This is what VHS does exceptionally well: provide an amped-up, blood-crusted take on the hedonistic, suppurating spirit of these lower-budget, gonzo films through scrappy riffs, clattering drums, and ravaged vocals. They’re referencing a time before the canonization of John Carpenter, when these films were watched as disposable trash meant to shock and sicken, but also to entertain, and the band aims to do the same thing. The verve and delight VHS brings to minute-long bursts like “Radioactive Rat Attack”, “Demons”, and “When Sleeping Bay Meets Tree” shines through not just because they’re referencing familiar material, but because they’re having a shit-ton of fun with it. It’s the same excitement you get recapping a particularly freaky part of one of those movies with your friends where you replicate all the sound effects. Appropriately enough, there are some guest musicians at this party, with the standout contribution of Stevo from Impetigo lending his roar to “Island of Death”.
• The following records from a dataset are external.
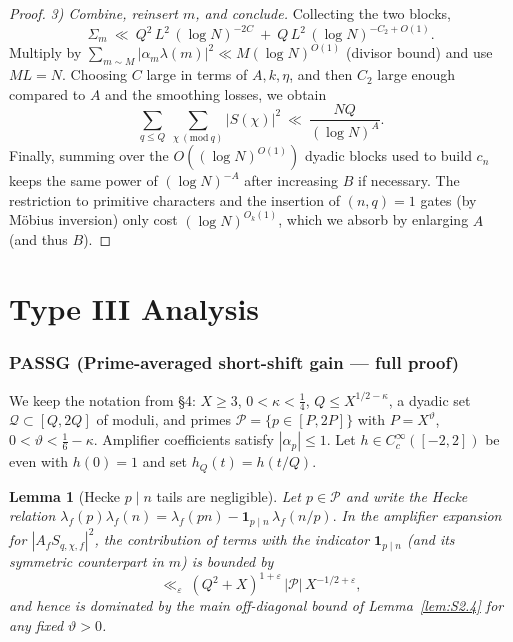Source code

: \documentclass[11pt]{article}
\newtheorem{lemma}{Lemma}[part]
\theoremstyle{definition}
\theoremstyle{remark}
\numberwithin{equation}{part}
\begin{document}
\begin{proof}
	\smallskip
	\noindent\emph{3) Combine, reinsert $m$, and conclude.}
	Collecting the two blocks,
	\[
		\Sigma_m\ \ll\ Q^2\,L^2\,(\log N)^{-2C}\ +\ Q\,L^2\,(\log N)^{-C_2+O(1)}.
	\]
	Multiply by $\sum_{m\sim M} |\alpha_m\lambda(m)|^2\ll M(\log N)^{O(1)}$ (divisor bound) and use $ML=N$. Choosing $C$ large in terms of $A,k,\eta$, and then $C_2$ large enough compared to $A$ and the smoothing losses, we obtain
	\[
		\sum_{q\le Q}\ \sum_{\chi\ (\mathrm{mod}\ q)} |S(\chi)|^2
		\ \ll\ \frac{NQ}{(\log N)^{A}}.
	\]
	Finally, summing over the $O((\log N)^{O(1)})$ dyadic blocks used to build $c_n$ keeps the same power of $(\log N)^{-A}$ after increasing $B$ if necessary. The restriction to primitive characters and the insertion of $(n,q)=1$ gates (by Möbius inversion) only cost $(\log N)^{O_k(1)}$, which we absorb by enlarging $A$ (and thus $B$).
\end{proof}



\part{Type III Analysis}

\section{PASSG (Prime-averaged short-shift gain — full proof)}

We keep the notation from §4: $X\ge 3$, $0<\kappa<\tfrac14$, $Q\le X^{1/2-\kappa}$, a dyadic set $\mathcal Q\subset[Q,2Q]$ of moduli, and primes $\mathcal P=\{p\in[P,2P]\}$ with $P=X^\vartheta$, $0<\vartheta<\tfrac16-\kappa$. Amplifier coefficients satisfy $|\alpha_p|\le 1$. Let $h\in C_c^\infty([-2,2])$ be even with $h(0)=1$ and set $h_Q(t)=h(t/Q)$.

\begin{lemma}[Hecke $p\mid n$ tails are negligible]\label{lem:hecke-tails}
	Let $p\in\mathcal P$ and write the Hecke relation
	\(
	\lambda_f(p)\lambda_f(n)=\lambda_f(pn)-\mathbf 1_{p\mid n}\,\lambda_f(n/p).
	\)
	In the amplifier expansion for $|A_f S_{q,\chi,f}|^2$,
	the contribution of terms with the indicator $\mathbf 1_{p\mid n}$ (and its symmetric counterpart in $m$)
	is bounded by
	\[
		\ll_\varepsilon\ (Q^2+X)^{1+\varepsilon}\,|\mathcal P|\,X^{-1/2+\varepsilon},
	\]
	and hence is dominated by the main off-diagonal bound of Lemma~\ref{lem:S2.4} for any fixed $\vartheta>0$.
\end{lemma}
\end{document}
It helps considerably that VHS also mix up their attack. Songs are generally quick and dirty, and you could easily fit the band’s music under the goregrind header, but that’s not the only speed at which they operate. Gutter punk scuzz, classic rock leads, doom’s majestic pace, even acidic psychedelic rock are bent into the riffs, the variety of which keeps the momentum lurching forward. For every speedy, spastic song like “Stomped”, which is all flailing guitar, jokey chorus, and the rhythm section falling over itself, there’s more ear-bending to be found in the concentric doom of “Cavity Crawlers”, or the claustrophobic haunting of “The Night He Came Home”. It’s on these tracks that the band ascends past the genre trappings of gross-out gore and explores something fearful that, like all great horror movies, stays with you long after. Grind may be VHS’ weapon of choice, but like their masked anti-heroes, they’re just as adept using whatever sharpened tool they happen to pick up.

(Splatter Zombie Records)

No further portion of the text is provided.